3. Use the first few sessions to learn more about the therapist’s process and gauge for good chemistry.
One of the most important parts of therapy is the relationship you will have with your therapist and it is often one of the best predictors of successful treatment. If you’re not totally comfortable, be sure to let the therapist know what it is that’s causing you discomfort. This will give the therapist an opportunity to address your feelings, and change course if necessary.
4. Take notes.
A lot can be discussed in a single session and because you can get caught up in the emotions that you’re bringing in to session, it’s important to write down any recommendations your therapist may be making including homework that they may request you do throughout the week.
5. Follow through with any homework that’s being given.
This may seem pretty obvious, but many clients forget and show up to their next session without working on things at home. Life can get in the way but if your relationship is important, then the things that your therapists is asking you and your partner to work on throughout the week will only help you reach your goals quicker. Some things may feel uncomfortable and are in fact designed to get you out of your comfort zone and to try things you may not have in the past. Trust in the process and do your best to complete tasks assigned in therapy.

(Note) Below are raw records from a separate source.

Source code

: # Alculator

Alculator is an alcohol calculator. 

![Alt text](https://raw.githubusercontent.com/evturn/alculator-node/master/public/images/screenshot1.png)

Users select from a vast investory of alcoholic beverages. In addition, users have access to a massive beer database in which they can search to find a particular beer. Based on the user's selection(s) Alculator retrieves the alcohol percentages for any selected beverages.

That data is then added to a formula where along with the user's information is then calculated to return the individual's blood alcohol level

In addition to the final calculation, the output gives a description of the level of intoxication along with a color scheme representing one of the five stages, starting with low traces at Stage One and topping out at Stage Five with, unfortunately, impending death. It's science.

6. Know that sometimes things can get worse before they get better.
You will likely be touching on things in session that are uncomfortable. They may be things you and your partner may have been avoiding due to the difficult emotions those topics bring up. It’s normal to find yourself feeling a little down in the beginning of therapy, so be sure to take notice of what you’re feeling between sessions in order to discuss them with your couples therapist and ask for recommendations about dealing with those emotions between sessions.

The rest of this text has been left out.